Monday, January 28, 2013

Medela Harmony Product Review

I always knew that I wanted to breastfeed my babies. What I didn't know before my daughter was born was how much work it could be. I didn't realize how long it could take to learn to latch on, how sore mastitis and thrush could be and that there was a learning curve for positioning a nursing cover in such a way that I could see my daughter while keeping us covered from the world. It hasn't been easy, but it has been very worthwhile. One of the things that has made it easier is my medela harmony breast pump.

Medela Harmony Manual Breat Pump
As I have said before, I researched many items before my daughter was born. Every item on my amazon registry (which is the BEST place to do your registry, since you can use any shops on the web) was carefully researched and chosen. I had decided that a tried and true medela double electric pump-in-style was the way to go. I could pump both sides at the same time at work and it came in a trendy bag for transportation. It had great reviews. However, no one bought it for me. I looked at used pumps but even those were expensive for my budget. I had heard that some insurance companies will pay for breast pumps, but mine wouldn't. A friend gave me her used medela swing electric single pump and an unused medela harmony that she had been given at the hospital. I needed to get new parts for the medela swing, since it was used, so I opened the medela harmony instead.

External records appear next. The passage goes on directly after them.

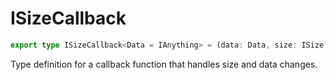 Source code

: # ISizeCallback

```ts
export type ISizeCallback<Data = IAnything> = (data: Data, size: ISize, ref: HTMLDivElement) => string;
```

Type definition for a callback function that handles size and data changes.
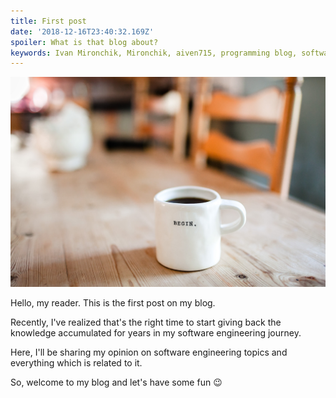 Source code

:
 ```yaml
---
title: First post
date: '2018-12-16T23:40:32.169Z'
spoiler: What is that blog about?
keywords: Ivan Mironchik, Mironchik, aiven715, programming blog, software blog
---
```


![The beginning](./image.jpg)

Hello, my reader. This is the first post on my blog.

Recently, I've realized that's the right time to start giving back the knowledge accumulated for years in my software engineering journey.

Here, I'll be sharing my opinion on software engineering topics and everything which is related to it.

So, welcome to my blog and let's have some fun 😉
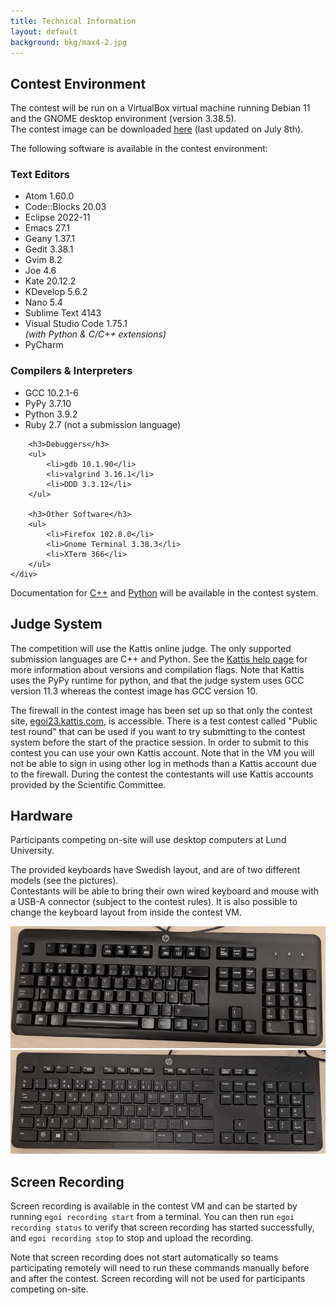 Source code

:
 ```yaml
---
title: Technical Information
layout: default
background: bkg/max4-2.jpg
---
```


## Contest Environment

The contest will be run on a VirtualBox virtual machine running Debian 11 and the GNOME desktop environment (version 3.38.5).<br>
The contest image can be downloaded [here](https://lfs.schmidb.ch/egoi/CGTa46wwOMn9cp47Djp7gQ/egoi23-vm-20230708.ova) (last updated on July 8th).

The following software is available in the contest environment:

<div class="columns-outer">
	<div class="columns-inner">
		<h3>Text Editors</h3>
		<ul>
			<li>Atom 1.60.0</li>
			<li>Code::Blocks 20.03</li>
			<li>Eclipse 2022-11</li>
			<li>Emacs 27.1</li>
			<li>Geany 1.37.1</li>
			<li>Gedit 3.38.1</li>
			<li>Gvim 8.2</li>
			<li>Joe 4.6</li>
			<li>Kate 20.12.2</li>
			<li>KDevelop 5.6.2</li>
			<li>Nano 5.4</li>
			<li>Sublime Text 4143</li>
			<li>Visual Studio Code 1.75.1<br><em>(with Python &amp; C/C++ extensions)</em></li>
			<li>PyCharm</li>
		</ul>
	</div>
	<div class="columns-inner">
		<h3>Compilers & Interpreters</h3>
		<ul>
			<li>GCC 10.2.1-6</li>
			<li>PyPy 3.7.10</li>
			<li>Python 3.9.2</li>
			<li>Ruby 2.7 <span class="fl">(not a submission language)</span></li>
		</ul>

		<h3>Debuggers</h3>
		<ul>
			<li>gdb 10.1.90</li>
			<li>valgrind 3.16.1</li>
			<li>DDD 3.3.12</li>
		</ul>

		<h3>Other Software</h3>
		<ul>
			<li>Firefox 102.8.0</li>
			<li>Gnome Terminal 3.38.3</li>
			<li>XTerm 366</li>
		</ul>
	</div>
</div>

Documentation for <a href="https://en.cppreference.com" target="_blank">C++</a> and <a href="https://docs.python.org/3.8/" target="_blank">Python</a> will be available in the contest system.

<div class="hr"></div>

## Judge System
The competition will use the Kattis online judge. The only supported submission languages are C++ and Python. See the <a href="https://open.kattis.com/help" target="_blank">Kattis help page</a> for more information about versions and compilation flags. Note that Kattis uses the PyPy runtime for python, and that the judge system uses GCC version 11.3 whereas the contest image has GCC version 10.

The firewall in the contest image has been set up so that only the contest site, <a href="https://egoi23.kattis.com" target="_blank">egoi23.kattis.com</a>, is accessible. There is a test contest called "Public test round" that can be used if you want to try submitting to the contest system before the start of the practice session. In order to submit to this contest you can use your own Kattis account. Note that in the VM you will not be able to sign in using other log in methods than a Kattis account due to the firewall. During the contest the contestants will use Kattis accounts provided by the Scientific Committee.

<div class="hr"></div>

## Hardware

Participants competing on-site will use desktop computers at Lund University.

The provided keyboards have Swedish layout, and are of two different models (see the pictures).<br>
Contestants will be able to bring their own wired keyboard and mouse with a USB-A connector (subject to the contest rules).
It is also possible to change the keyboard layout from inside the contest VM.

<img src="/assets/images/keyboard1.jpg" style="max-width: 100%;">
<img src="/assets/images/keyboard2.jpg" style="max-width: 100%;">

<div class="hr"></div>

## Screen Recording

Screen recording is available in the contest VM and can be started by running `egoi recording start` from a terminal.
You can then run `egoi recording status` to verify that screen recording has started successfully, and `egoi recording stop` to stop and upload the recording.

Note that screen recording does not start automatically so teams participating remotely will need to run these commands manually before and after the contest. Screen recording will not be used for participants competing on-site.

Just by taking the pump apart and looking at the engineering I could tell that it was brilliant by design. Every piece makes sense. It is very easy to take apart and clean. Boiling water can easily sterilize each piece. The pump can be used with other standard bottles, including the evenflo glass bottles that I already have. It is compact enough to throw into the diaper bag and take with me and I can use it in the car because it doesn't require electricity. The pump is also quiet to use- much quieter than the electric pumps I have heard. There are two different ends to the pump handle. The shorter end causes shorter quicker pulls to bring down the milk, and the other end works with longer pulls to effectively express the milk. I find that the harmony pump is effective and quick to use. My pump has a softfit breast shield, which medela no longer makes. I have read that Pumpin' Pal makes an angled breast shield that fits the pump and is very comfortable to use as well.

I remember the day my milk came in. It was my fourth day in the hospital and every time
my daughter would latch on she would end up overwhelmed and choking. She couldn't nurse until the milk slowed down. I would pump off the first ounce so she could effectively nurse.

When my daughter was just a few weeks old, I had an allergic reaction to something I ate and I was rushed to the health center for a shot of prednisone and a shot of benedryl. I was also given a prescription for benedryl to take over the next few days, but unfortunately, I would not be able to nurse during that time because the medicine would go right into the milk. I was so thankful to have a stash of milk already in the freezer. My daughter never went hungry and never had to resort to *fake milk* to fill her belly. I didn't want to lose my milk supply, so I continued to "pump and dump" until several hours after my last dose of medicine.

Later in the summer I had a clogged duct that turned into mastitis. I had heard of mastitis in cows, but I had no idea how miserable it could be. It was so hard to nurse my sweet baby girl. I could let her touch my chest with her hands at all. It was like fire and it extended up my chest nearly to my shoulders and to the sides under my arms. Just a brush of my arm caused pain to spread and take my breath away. I tried hand expressing in a hot shower. I tried massaging out the clogged ducts. I nursed and nursed and pumped and pumped. Eventually I had to get an antibiotic at the health center to help me kick the infection. Unfortunately, the antibiotic caused us to get thrush. Thrush is nasty yeasty stuff. Mastitis is painful, but thrush is more annoying. I only noticed pain when my milk was coming in when she would nurse. She had white patches in her mouth and a nasty rash on her bum. I continued to pump to keep my milk supply stable, but I didn't keep the milk. I was afraid that the yeast would survive freezing and re-infest us later. I am not sure if it works that way, but I already had quite a stash in the freezer, so again, I did the "pump and dump" routine. We used lots of acidophilus and good hygiene to battle the yeast, but eventually we got some medicine from the doctor as well.

When I went back to work in the fall, I never ended up getting the pump-in-style and after giving the medela swing several tries I didn't really use that either. I found that the medela harmony was faster, smaller, quieter and easier for me to control than the swing was. I bring it to school and pump in the middle of the morning, about the time my daughter is taking a bottle at home.  I bring home the milk and put it in the fridge for her to drink the next day.  I am not storing as much milk now as I had been, mostly because I have more than she will ever use and I am pretty sure that most of it will be wasted. When flu season hit this small town with a vengeance, I was very careful to nurse her often and we were blessed to have only a touch of the lighter symptoms.

I very highly recommend the medela harmony pump. It runs about $24-$37 on I don't think I will ever need another pump.

It is important to note that I did not recieve any products or compensation from Medela for this review. I am not in any way affiliated with Medela. The opinions expressed in this post are my own.